Aim of the exercise. The lines below that include the word "triangle" are to be reported.

Excerpts from a dataset.
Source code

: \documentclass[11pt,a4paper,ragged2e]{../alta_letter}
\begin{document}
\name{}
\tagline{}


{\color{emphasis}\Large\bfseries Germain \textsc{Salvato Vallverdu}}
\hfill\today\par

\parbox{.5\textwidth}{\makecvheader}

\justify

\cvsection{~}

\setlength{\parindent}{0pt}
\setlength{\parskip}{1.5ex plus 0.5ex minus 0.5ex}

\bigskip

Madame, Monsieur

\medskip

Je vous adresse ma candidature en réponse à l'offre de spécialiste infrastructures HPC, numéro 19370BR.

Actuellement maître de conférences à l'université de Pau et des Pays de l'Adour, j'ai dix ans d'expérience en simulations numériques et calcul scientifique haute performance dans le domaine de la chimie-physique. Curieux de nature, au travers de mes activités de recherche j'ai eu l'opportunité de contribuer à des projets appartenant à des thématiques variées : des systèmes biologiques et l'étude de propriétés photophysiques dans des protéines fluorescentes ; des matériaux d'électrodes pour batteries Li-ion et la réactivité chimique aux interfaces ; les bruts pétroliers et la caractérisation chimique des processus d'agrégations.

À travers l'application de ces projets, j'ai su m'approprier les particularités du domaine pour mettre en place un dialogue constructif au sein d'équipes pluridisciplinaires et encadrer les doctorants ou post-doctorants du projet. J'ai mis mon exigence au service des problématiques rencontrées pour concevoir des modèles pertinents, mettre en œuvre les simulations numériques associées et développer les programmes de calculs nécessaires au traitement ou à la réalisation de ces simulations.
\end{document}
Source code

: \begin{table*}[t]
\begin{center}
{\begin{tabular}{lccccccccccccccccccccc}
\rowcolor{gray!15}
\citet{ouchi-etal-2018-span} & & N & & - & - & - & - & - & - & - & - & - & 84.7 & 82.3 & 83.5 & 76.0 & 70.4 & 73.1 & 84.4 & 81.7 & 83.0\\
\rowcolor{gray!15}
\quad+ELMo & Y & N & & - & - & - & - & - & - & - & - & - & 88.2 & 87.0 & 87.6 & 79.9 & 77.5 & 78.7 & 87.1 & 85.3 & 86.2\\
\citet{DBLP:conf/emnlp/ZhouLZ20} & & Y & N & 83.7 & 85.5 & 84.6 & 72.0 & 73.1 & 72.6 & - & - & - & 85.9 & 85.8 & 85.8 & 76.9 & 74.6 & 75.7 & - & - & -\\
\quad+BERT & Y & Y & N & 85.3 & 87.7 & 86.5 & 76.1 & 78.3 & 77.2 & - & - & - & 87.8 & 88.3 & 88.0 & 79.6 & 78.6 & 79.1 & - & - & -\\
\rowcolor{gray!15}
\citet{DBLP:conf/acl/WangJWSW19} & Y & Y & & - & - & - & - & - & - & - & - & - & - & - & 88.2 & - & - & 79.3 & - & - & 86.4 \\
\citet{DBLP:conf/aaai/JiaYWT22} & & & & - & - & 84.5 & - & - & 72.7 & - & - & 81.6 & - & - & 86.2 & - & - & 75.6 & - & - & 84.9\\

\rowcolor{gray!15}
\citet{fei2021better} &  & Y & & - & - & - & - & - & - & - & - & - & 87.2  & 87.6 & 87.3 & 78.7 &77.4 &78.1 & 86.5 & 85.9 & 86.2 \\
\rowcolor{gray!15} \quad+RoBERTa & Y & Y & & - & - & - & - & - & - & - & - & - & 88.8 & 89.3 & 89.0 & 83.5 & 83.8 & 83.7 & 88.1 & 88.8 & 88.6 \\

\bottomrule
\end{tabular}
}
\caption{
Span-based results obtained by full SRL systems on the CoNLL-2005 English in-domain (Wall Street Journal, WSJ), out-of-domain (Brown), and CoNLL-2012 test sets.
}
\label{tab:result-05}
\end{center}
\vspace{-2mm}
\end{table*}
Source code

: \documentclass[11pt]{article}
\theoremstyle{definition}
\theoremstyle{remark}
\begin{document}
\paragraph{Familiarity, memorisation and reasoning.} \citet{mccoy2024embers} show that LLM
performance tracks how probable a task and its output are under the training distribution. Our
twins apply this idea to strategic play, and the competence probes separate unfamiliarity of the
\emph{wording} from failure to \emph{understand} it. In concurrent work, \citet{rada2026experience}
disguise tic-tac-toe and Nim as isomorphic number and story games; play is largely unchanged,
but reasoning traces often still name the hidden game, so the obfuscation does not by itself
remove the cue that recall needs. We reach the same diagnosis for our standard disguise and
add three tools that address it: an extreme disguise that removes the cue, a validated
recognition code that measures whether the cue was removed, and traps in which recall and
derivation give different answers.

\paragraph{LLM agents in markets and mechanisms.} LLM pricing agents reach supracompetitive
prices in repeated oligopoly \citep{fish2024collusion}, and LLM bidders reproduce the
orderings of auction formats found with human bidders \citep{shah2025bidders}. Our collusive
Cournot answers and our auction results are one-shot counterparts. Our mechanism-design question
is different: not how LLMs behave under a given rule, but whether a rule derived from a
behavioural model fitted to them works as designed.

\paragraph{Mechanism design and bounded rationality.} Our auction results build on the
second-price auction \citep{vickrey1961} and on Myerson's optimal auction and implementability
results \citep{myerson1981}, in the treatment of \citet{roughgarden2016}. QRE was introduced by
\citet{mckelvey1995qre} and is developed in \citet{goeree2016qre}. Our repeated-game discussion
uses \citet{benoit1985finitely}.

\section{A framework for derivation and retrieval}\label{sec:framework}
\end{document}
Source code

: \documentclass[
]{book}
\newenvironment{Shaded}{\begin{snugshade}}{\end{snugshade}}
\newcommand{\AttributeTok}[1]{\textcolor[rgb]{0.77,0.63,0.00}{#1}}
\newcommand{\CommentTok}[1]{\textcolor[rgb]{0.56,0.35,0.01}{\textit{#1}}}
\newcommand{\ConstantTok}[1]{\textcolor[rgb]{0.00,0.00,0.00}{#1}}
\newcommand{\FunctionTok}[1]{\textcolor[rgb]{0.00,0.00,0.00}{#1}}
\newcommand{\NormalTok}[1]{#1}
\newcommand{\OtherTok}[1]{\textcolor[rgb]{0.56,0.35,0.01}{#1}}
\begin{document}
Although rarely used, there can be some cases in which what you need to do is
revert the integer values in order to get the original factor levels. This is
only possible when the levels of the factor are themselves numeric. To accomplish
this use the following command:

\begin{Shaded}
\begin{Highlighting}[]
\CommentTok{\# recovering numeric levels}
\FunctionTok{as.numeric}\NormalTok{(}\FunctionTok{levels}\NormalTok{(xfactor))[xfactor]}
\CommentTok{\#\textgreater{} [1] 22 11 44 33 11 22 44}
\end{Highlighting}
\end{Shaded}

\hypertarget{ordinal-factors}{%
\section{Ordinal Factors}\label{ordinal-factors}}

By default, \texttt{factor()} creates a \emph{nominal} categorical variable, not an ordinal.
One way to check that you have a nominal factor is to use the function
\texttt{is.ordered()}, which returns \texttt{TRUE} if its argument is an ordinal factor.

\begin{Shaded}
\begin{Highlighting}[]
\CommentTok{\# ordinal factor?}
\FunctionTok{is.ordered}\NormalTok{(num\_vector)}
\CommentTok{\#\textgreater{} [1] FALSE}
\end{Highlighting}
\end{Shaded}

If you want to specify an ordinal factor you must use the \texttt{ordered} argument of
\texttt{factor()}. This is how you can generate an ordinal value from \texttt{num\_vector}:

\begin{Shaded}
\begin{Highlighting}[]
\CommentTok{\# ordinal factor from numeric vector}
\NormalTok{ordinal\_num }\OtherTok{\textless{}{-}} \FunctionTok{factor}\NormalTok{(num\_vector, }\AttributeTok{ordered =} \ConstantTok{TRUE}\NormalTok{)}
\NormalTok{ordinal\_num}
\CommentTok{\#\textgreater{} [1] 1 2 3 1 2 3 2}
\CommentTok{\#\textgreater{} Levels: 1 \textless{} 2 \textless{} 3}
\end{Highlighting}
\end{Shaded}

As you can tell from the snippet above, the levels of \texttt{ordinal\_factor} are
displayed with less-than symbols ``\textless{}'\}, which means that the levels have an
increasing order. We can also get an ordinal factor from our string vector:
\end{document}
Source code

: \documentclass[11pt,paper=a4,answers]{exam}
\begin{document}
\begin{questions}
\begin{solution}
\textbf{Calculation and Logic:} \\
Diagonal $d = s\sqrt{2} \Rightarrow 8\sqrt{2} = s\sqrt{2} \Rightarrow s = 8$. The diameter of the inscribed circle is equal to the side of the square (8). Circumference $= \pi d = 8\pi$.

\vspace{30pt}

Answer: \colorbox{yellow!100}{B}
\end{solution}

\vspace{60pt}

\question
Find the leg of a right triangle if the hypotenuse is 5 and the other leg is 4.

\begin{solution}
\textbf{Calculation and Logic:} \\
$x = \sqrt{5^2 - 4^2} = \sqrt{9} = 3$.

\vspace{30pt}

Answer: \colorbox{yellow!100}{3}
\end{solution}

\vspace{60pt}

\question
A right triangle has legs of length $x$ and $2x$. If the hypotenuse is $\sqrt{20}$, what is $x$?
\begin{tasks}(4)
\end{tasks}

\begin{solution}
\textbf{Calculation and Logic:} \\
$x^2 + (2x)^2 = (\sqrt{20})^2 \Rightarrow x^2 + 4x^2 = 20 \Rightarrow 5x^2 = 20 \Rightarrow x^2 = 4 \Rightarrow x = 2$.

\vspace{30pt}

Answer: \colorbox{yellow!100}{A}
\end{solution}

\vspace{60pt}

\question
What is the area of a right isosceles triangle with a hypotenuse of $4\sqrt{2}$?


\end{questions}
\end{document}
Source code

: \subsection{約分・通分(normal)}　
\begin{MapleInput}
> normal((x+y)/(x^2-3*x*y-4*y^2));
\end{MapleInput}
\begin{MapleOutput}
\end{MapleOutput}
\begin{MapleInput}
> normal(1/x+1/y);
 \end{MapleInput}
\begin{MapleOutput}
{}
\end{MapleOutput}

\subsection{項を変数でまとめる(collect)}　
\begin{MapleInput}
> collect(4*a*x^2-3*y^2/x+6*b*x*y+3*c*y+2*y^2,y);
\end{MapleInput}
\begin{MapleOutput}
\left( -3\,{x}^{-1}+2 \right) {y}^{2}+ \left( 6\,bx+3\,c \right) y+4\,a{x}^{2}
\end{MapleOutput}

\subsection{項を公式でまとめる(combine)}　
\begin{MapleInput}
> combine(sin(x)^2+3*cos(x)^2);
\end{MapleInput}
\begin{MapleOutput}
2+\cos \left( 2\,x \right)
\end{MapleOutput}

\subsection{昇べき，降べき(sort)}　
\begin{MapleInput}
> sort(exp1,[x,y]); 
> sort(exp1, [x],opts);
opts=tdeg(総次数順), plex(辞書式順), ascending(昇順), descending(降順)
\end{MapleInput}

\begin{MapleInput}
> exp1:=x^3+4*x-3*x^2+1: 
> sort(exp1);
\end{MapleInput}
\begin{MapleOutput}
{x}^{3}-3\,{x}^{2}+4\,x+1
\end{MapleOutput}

Solution to this exercise.
Find the leg of a right triangle if the hypotenuse is 5 and the other leg is 4.
A right triangle has legs of length $x$ and $2x$. If the hypotenuse is $\sqrt{20}$, what is $x$?
What is the area of a right isosceles triangle with a hypotenuse of $4\sqrt{2}$?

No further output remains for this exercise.